Clergy and theologians, who’d have a tough time justifying their pay if all they did was echo the words of the previous generation, come up with new laws and teachings which are claimed to purify the heart and make the path to God easier. Often, the habits of the founders are self-consciously imitated (even to the point of mimicking the way they brushed their teeth), turning simple customs into binding rules.

With time, these rules multiply and accumulate until they become overwhelming. Surveying the world’s major religions, the list of prohibitions goes on and on: rules against eating meat on certain days, against eating certain kinds of animals at all, against eating food prepared without the proper rituals, against working on certain ways, against cutting – or refraining from cutting – one’s hair, against speaking certain words, against unapproved forms of consensual sexual intimacy, against reading disapproved books, against marrying or befriending nonbelievers, even against participating in outside society in general. This list could be extended almost without limit, but the point is that for many religious believers, life is hedged about on every side with arbitrary and seemingly pointless rules. Virtually every commonplace activity, no matter how mundane, has been barred by the rules of some sect.

Sadly, because of the violently deluded, these imaginary crimes often result in real harm. In the Middle Ages, there was the imaginary crime of “host-nailing,” where Christians imagined that Jews were stealing consecrated wafers from churches and driving nails through them in order to crucify Jesus afresh and prolong his suffering. Across Europe, Christian mobs incited to frenzy by these wild accusations regularly went on rampages where they brutally murdered hundreds of innocent Jews.

The ridiculous accusation of host-nailing finds a parallel today in the imaginary crime of depicting the Muslim prophet Mohammed. Like medieval Christians, modern Muslims have been all too willing to condone violence against anyone, even a non-Muslim, who violates the Islamic prohibition on creating images of their prophet. Again, such an act harms no one, has no relation to human needs or concerns, yet terrorist leaders and the deranged mobs who follow at their heels have been positively eager to call for destruction and bloodshed in order to avenge their hurt feelings.

Modern Christians, too, have invented the imaginary crime of gay marriage: a very real human cause that they battle against purely because they imagine it violates the will of God. Providing further evidence of how these imaginary transgressions are valued above actual, legitimate concerns, religious conservatives have steadily one-upped each other in the unhinged, literally apocalyptic rhetoric they use to warn about the disaster it would be if marriage equality came to pass. Meanwhile, the countries and U.S. states that have already legalized gay marriage have noticeably failed to crumble into chaos.

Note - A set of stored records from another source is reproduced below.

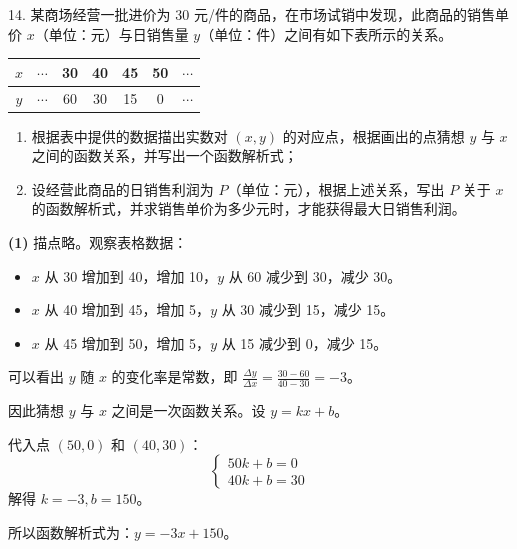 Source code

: \documentclass[10pt,aspectratio=169,serif,fleqn]{beamer}
\begin{document}
\begin{frame}[t]
	14. 某商场经营一批进价为 30 元/件的商品，在市场试销中发现，此商品的销售单价 \(x\)（单位：元）与日销售量 \(y\)（单位：件）之间有如下表所示的关系。
	
	\begin{center}
		\begin{tabular}{|c|c|c|c|c|c|c|}
			\hline
			\(x\) & \(\cdots\) & 30 & 40 & 45 & 50 & \(\cdots\) \\
			\hline
			\(y\) & \(\cdots\) & 60 & 30 & 15 & 0 & \(\cdots\) \\
			\hline
		\end{tabular}
	\end{center}
	
	\begin{enumerate}
		\item[(1)] 根据表中提供的数据描出实数对 \((x, y)\) 的对应点，根据画出的点猜想 \(y\) 与 \(x\) 之间的函数关系，并写出一个函数解析式；
		\item[(2)] 设经营此商品的日销售利润为 \(P\)（单位：元），根据上述关系，写出 \(P\) 关于 \(x\) 的函数解析式，并求销售单价为多少元时，才能获得最大日销售利润。
	\end{enumerate}
\end{frame}

\begin{frame}
	\begin{tcolorbox}[colback=orange!10,colframe=orange,title=\textbf{解：}]		
		\textbf{(1)} 描点略。观察表格数据：
		
		\begin{itemize}
			\item \(x\) 从 30 增加到 40，增加 10，\(y\) 从 60 减少到 30，减少 30。
			\item \(x\) 从 40 增加到 45，增加 5，\(y\) 从 30 减少到 15，减少 15。
			\item \(x\) 从 45 增加到 50，增加 5，\(y\) 从 15 减少到 0，减少 15。
		\end{itemize}
		
		可以看出 \(y\) 随 \(x\) 的变化率是常数，即 \(\frac{\Delta y}{\Delta x} = \frac{30-60}{40-30} = -3\)。
		
		因此猜想 \(y\) 与 \(x\) 之间是一次函数关系。设 \(y = kx + b\)。
		
		代入点 \((50, 0)\) 和 \((40, 30)\)：
		\[
		\begin{cases} 
			50k + b = 0 \\ 
			40k + b = 30 
		\end{cases}
		\]
		解得 \(k = -3, b = 150\)。
		
		所以函数解析式为：\textbf{\(y = -3x + 150\)}。
		
		
		
	\end{tcolorbox}
\end{frame}
\end{document}

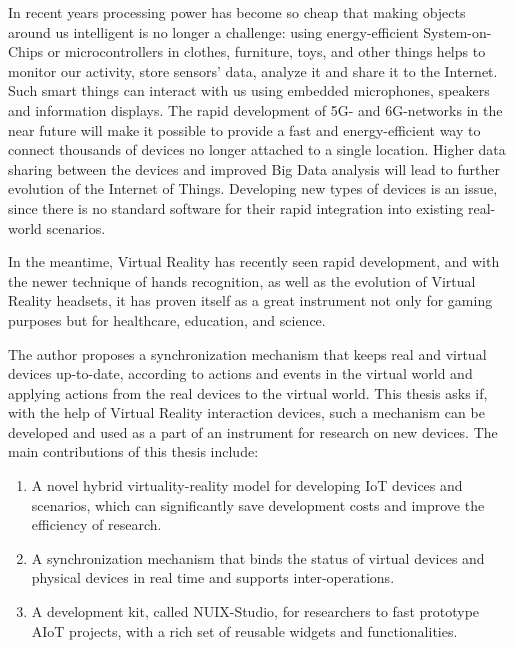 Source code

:\begin{abstract*}

  In recent years processing power has become so cheap that making objects around us intelligent is no longer a challenge: using energy-efficient System-on-Chips or microcontrollers in clothes, furniture, toys, and other things helps to monitor our activity, store sensors' data, analyze it and share it to the Internet. Such smart things can interact with us using embedded microphones, speakers and information displays. The rapid development of 5G- and 6G-networks in the near future will make it possible to provide a fast and energy-efficient way to connect thousands of devices no longer attached to a single location. Higher data sharing between the devices and improved Big Data analysis will lead to further evolution of the Internet of Things. Developing new types of devices is an issue, since there is no standard software for their rapid integration into existing real-world scenarios.
   
  In the meantime, Virtual Reality has recently seen rapid development, and with the newer technique of hands recognition, as well as the evolution of Virtual Reality headsets, it has proven itself as a great instrument not only for gaming purposes but for healthcare, education, and science.
   
  The author proposes a synchronization mechanism that keeps real and virtual devices up-to-date, according to actions and events in the virtual world and applying actions from the real devices to the virtual world. This thesis asks if, with the help of Virtual Reality interaction devices, such a mechanism can be developed and used as a part of an instrument for research on new devices. The main contributions of this thesis include:
  
  \begin{enumerate}
      \item A novel hybrid virtuality-reality model for developing IoT devices and scenarios, which can significantly save development costs and improve the efficiency of research. 
      \item A synchronization mechanism that binds the status of virtual devices and physical devices in real time and supports inter-operations. 
      \item A development kit, called NUIX-Studio, for researchers to fast prototype AIoT projects, with a rich set of reusable widgets and functionalities.
  \end{enumerate}
  
\end{abstract*}

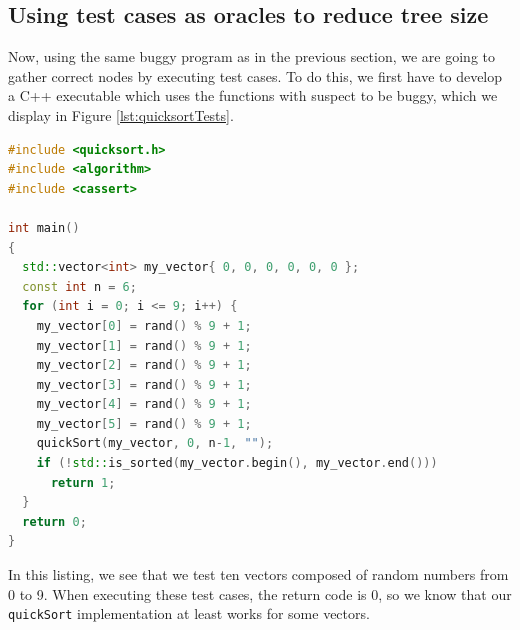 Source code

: \subsection{Using test cases as oracles to reduce tree size}
Now, using the same buggy program as in the previous section, we are going to gather correct nodes by executing test cases.
To do this, we first have to develop a C++ executable which uses the functions with suspect to be buggy, which we display in Figure \ref{lst:quicksortTests}.
\begin{lstlisting}[language=C++, caption=Test cases for quickSort, frame=tb, label={lst:quicksortTests}]
#include <quicksort.h>
#include <algorithm>
#include <cassert>

int main()
{
  std::vector<int> my_vector{ 0, 0, 0, 0, 0, 0 };
  const int n = 6;
  for (int i = 0; i <= 9; i++) {
    my_vector[0] = rand() % 9 + 1;
    my_vector[1] = rand() % 9 + 1;
    my_vector[2] = rand() % 9 + 1;
    my_vector[3] = rand() % 9 + 1;
    my_vector[4] = rand() % 9 + 1;
    my_vector[5] = rand() % 9 + 1;
    quickSort(my_vector, 0, n-1, "");
    if (!std::is_sorted(my_vector.begin(), my_vector.end()))
      return 1;
  }
  return 0;
}
\end{lstlisting}
In this listing, we see that we test ten vectors composed of random numbers from 0 to 9. When executing these test cases, the return code is 0, so we know that our \verb|quickSort| implementation at least works for some vectors.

I’ve quoted it before, in “No Commandments“, but this passage from a rabbi bears repeating:

That most of the [kosher] laws are divine ordinances without reason given is 100 per cent the point. It is very easy not to murder people. Very easy. It is a little bit harder not to steal because one is tempted occasionally. So that is no great proof that I believe in God or am fulfilling His [sic] will. But, if He tells me not to have a cup of coffee with milk in it with my mincemeat and peaches at lunchtime, that is a test. The only reason I am doing that is because I have been told to so do. It is something difficult.”

The arbitrary, reasonless nature of religious edicts is freely admitted by many of their own believers. Breaking these rules does no harm to anyone, has no effect on the world at all, but there are still millions of people who take them so seriously that any transgression, even by a non-believer, will be met with insane fury and howling threats of violence. (Warning: Link leads to a very long comment thread; loading may be slow.)

There are many good, non-arbitrary rules in religion: injunctions to care for one’s fellow man, to help the poor and the needy, to promote peace and wisdom. But these rules are good precisely because they have tangible effects on human welfare, and can be justified on that basis without appealing to the supernatural. Defending them requires no divine revelation, merely the human sense of conscience and the observation that we are all better off in a world where more people are happy.

On the other hand, any rule that can only be justified by appealing to God’s will is by definition pointless and arbitrary. Such rules have no connection to reality or to human concerns. Obeying these rules does not make us morally better or make anyone else better off; it merely inculcates in people the habit of obedience. Worse, it stirs a spirit of irrational hatred and antipathy to those who call these imaginary crimes what they are and refuse to be bound by them.

DAYLIGHT ATHEISM—Adam Lee is an atheist author and speaker from New York City. His previously published books include "Daylight Atheism," "Meta: On God, the Big Questions, and the Just City," and most...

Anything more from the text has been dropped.